S.D. Kelly considers the disturbing story of Slender Man: “[I]f the character of Slender Man didn’t already exist, we would make him up. Because we are always making up reasons to do bad things. The devil made me do it. The Slender Man made me do it. Either way, something outside of myself is responsible for my own awfulness.”

Gracy Olmstead on the necessity of good typography: “Fonts are integral to storytelling and communication — they build our language, communicate our ideas. They draw or repel the eye, depending on their shape, size, and other attributes. […] [E]ach font is an artistic statement. It takes words, and turns them into art. It makes language beautiful to the eye as well as the ear.”

Speaking of typography, Kenneth Ormandy recently released Normalize-OpenType.css, which promises to improve web typography support better kerning, ligatures, and more.

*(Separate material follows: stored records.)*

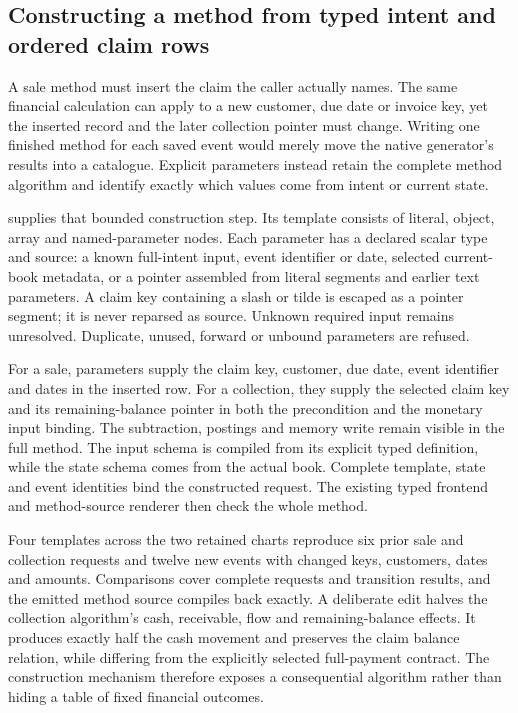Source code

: \subsection{Constructing a method from typed intent and ordered claim rows}
\label{sec:method-specialization}

A sale method must insert the claim the caller actually names. The same
financial calculation can apply to a new customer, due date or invoice key,
yet the inserted record and the later collection pointer must change. Writing
one finished method for each saved event would merely move the native
generator's results into a catalogue. Explicit parameters instead retain the
complete method algorithm and identify exactly which values come from intent
or current state.

 supplies that bounded construction step.
Its template consists of literal, object, array and named-parameter nodes.
Each parameter has a declared scalar type and source: a known full-intent input,
event identifier or date, selected current-book metadata, or a pointer assembled
from literal segments and earlier text parameters. A claim key containing a
slash or tilde is escaped as a pointer segment; it is never reparsed as source.
Unknown required input remains unresolved. Duplicate, unused, forward or
unbound parameters are refused.

For a sale, parameters supply the claim key, customer, due date, event identifier
and dates in the inserted row. For a collection, they supply the selected
claim key and its remaining-balance pointer in both the precondition and the
monetary input binding. The subtraction, postings and memory write remain
visible in the full method. The input schema is compiled from its explicit
typed definition, while the state schema comes from the actual book. Complete
template, state and event identities bind the constructed request. The existing
typed frontend and method-source renderer then check the whole method.

Four templates across the two retained charts reproduce six prior sale and
collection requests and twelve new events with changed keys, customers, dates
and amounts. Comparisons cover complete requests and transition results, and
the emitted method source compiles back exactly. A deliberate edit halves the
collection algorithm's cash, receivable, flow and remaining-balance effects.
It produces exactly half the cash movement and preserves the claim balance
relation, while differing from the explicitly selected full-payment contract.
The construction mechanism therefore exposes a consequential algorithm rather
than hiding a table of fixed financial outcomes.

Karen Swallow Prior on church abuse and a heartbreaking hashtag: “Perhaps if the church dealt more honestly with sexual temptation, temptation would lead less frequently to acting out on it. Keeping talk of such temptations taboo leads naturally to imagining that one’s temptations are somehow unique, which leads, in turn, to imagining oneself as somehow unique and, therefore, entitled in one’s status as special’ to act on one’s temptations.”

Samuel Sattin discusses the idiosyncratic, curmudgeonly, and unique genius of Hayao Miyazaki: “There is one famous animator who rebukes modern technology in favor of hand-drawn, 2-D conventions. His grumpiness knows no bounds, and he seems to be interested more sometimes in what will perish than what will live on. But in many ways, even at Pixar where the future of the industry is being assembled brick by brick, he is looked to as a constant source of authenticity and inspiration.” Related: A collection of giant Studio Ghibli images, perfect for your desktop background.

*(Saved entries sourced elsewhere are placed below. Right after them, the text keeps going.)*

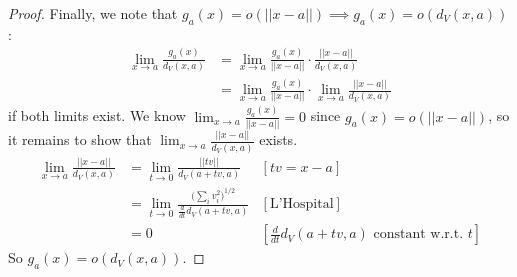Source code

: \documentclass{article}
\newcommand{\ddt}{\frac{d}{dt}}
\begin{document}
\begin{proof}
    Finally, we note that $g_a(x) = o(||x-a||) \implies g_a(x) = o(d_V(x,a))$:
    \begin{align*}
        \lim_{x \to a} \frac{g_a(x)}{d_V(x,a)}
        &= \lim_{x \to a} \frac{g_a(x)}{||x-a||} \cdot \frac{||x-a||}{d_V(x,a)} \\ 
        &= \lim_{x \to a} \frac{g_a(x)}{||x-a||} \cdot \lim_{x \to a} \frac{||x-a||}{d_V(x,a)}
    \end{align*}
    if both limits exist.
    We know $\lim_{x \to a} \frac{g_a(x)}{||x-a||} = 0$ since $g_a(x) = o(||x-a||)$, so it remains to show that $\lim_{x \to a} \frac{||x-a||}{d_V(x,a)}$ exists.
    \begin{align*}
        \lim_{x \to a} \frac{||x-a||}{d_V(x,a)}
        &= \lim_{t \to 0} \frac{||tv||}{d_V(a+tv,a)} &[tv=x-a]\\
        &= \lim_{t \to 0} \frac{\big(\sum_i v_i^2 \big)^{1/2}}{\ddt d_V(a+tv, a)} &[\text{L'Hospital}] \\
        &= 0 &[\ddt d_V(a+tv, a) \text{ constant w.r.t. } t]
    \end{align*}
    So $g_a(x) = o(d_V(x,a))$.
\end{proof}
\end{document}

If you care about your personal data, then you should think twice before filling out that BuzzFeed quiz: “It starts out with some pretty basic things, like whether you’ve connected your Facebook account to the website, your home country, and your age and gender (if that information is available). But things quickly get a bit more serious, especially for anyone who spends a good deal of time filling out the site’s popular quizzes.” Lots more info and discussion here. Via

I, too, have known that sublime joy known as the “coder’s high”: “I would lock my vision straight at the computer screen, trance out, and become a human-machine hybrid zipping through the virtual architecture that my co-workers and I were building. Hunger, thirst, sleepiness, and even pain all faded away while I was staring at the screen, thinking and typing, until I’d reach the point of exhaustion and it would come crashing down on me.” Kottke has more: “I’ve definitely had productive multi-hour Photoshop and writing benders, but coding blocks out the world and the rest of myself like nothing else.”

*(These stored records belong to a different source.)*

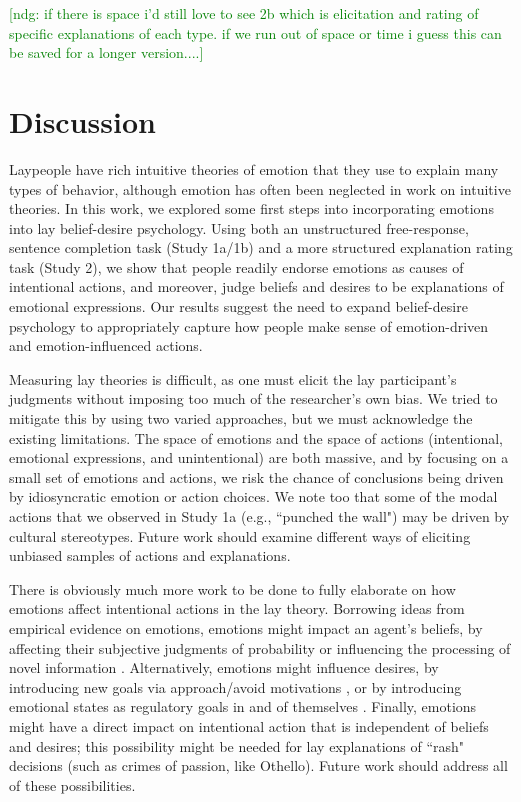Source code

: \documentclass[10pt,letterpaper]{article}
\newcommand{\ndg}[1]{\textcolor{Green}{[ndg: #1]}}
\begin{document}
\ndg{if there is space i'd still love to see 2b which is elicitation and rating of specific explanations of each type. if we run out of space or time i guess this can be saved for a longer version....}



\section{Discussion}

Laypeople have rich intuitive theories of emotion that they use to explain many types of behavior, although emotion has often been neglected in work on intuitive theories. In this work, we explored some first steps into incorporating emotions into lay belief-desire psychology. Using both an unstructured free-response, sentence completion task (Study 1a/1b) and a more structured explanation rating task (Study 2), we show that people readily endorse emotions as causes of intentional actions, and moreover, judge beliefs and desires to be explanations of emotional expressions. Our results suggest the need to expand belief-desire psychology to appropriately capture how people make sense of emotion-driven and emotion-influenced actions.

Measuring lay theories is difficult, as one must elicit the lay participant's judgments without imposing too much of the researcher's own bias. We tried to mitigate this by using two varied approaches, but we must acknowledge the existing limitations. The space of emotions and the space of actions (intentional, emotional expressions, and unintentional) are both massive, and by focusing on a small set of emotions and actions, we risk the chance of conclusions being driven by idiosyncratic emotion or action choices. We note too that some of the modal actions that we observed in Study 1a (e.g., ``punched the wall") may be driven by cultural stereotypes. Future work should examine different ways of eliciting unbiased samples of actions and explanations.

There is obviously much more work to be done to fully elaborate on how emotions affect intentional actions in the lay theory. Borrowing ideas from empirical evidence on emotions, emotions might impact an agent's beliefs, by affecting their subjective judgments of probability \cite{Wright1992} or influencing the processing of novel information \cite{Forgas1995}. Alternatively, emotions might influence desires, by introducing new goals via approach/avoid motivations \cite{Carver2004}, or by introducing emotional states as regulatory goals in and of themselves \cite{Gross2006}. Finally, emotions might have a direct impact on intentional action that is independent of beliefs and desires; this possibility might be needed for lay explanations of ``rash" decisions (such as crimes of passion, like Othello). Future work should address all of these possibilities.
\end{document}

One of the most interesting things to come out of Google’s recent I/O Conference was the announcement of “Material Design,” Google’s new design guidelines that are to create a unified experiences across its applications. Although the obvious implementation of this spec is in Android apps, I’m particularly interested to see how it’ll apply to their web apps like Gmail and Google+ (since I’m not an Android user). I love the spec from a purely visual and interactive perspective: while some might see “Material Design” as the latest incarnation of “flat” design, Andrew Coyle argues that it’s “inherently skeuomorphic.” Via

Fr. Lawrence Farley argues that reading Genesis as merely an explanation of how the world was created is misguided: “The stories of Genesis cannot be read apart from their original cultural context, and when we read them as they were meant to be read, we see that the creation story was a gauntlet thrown down before the prevailing culture of its time… These stories affirm that the Jewish God is powerful enough to have created everything by a few simple orders. They affirm that Man is not the mere tool and slave of the gods, whose job it is to feed the deities and care for their temples. Rather, Man is a co-ruler with God, His own image and viceroy on earth. And Woman is not a thing to be sold, inferior to Man. Rather, she shares Man’s calling and dignity.”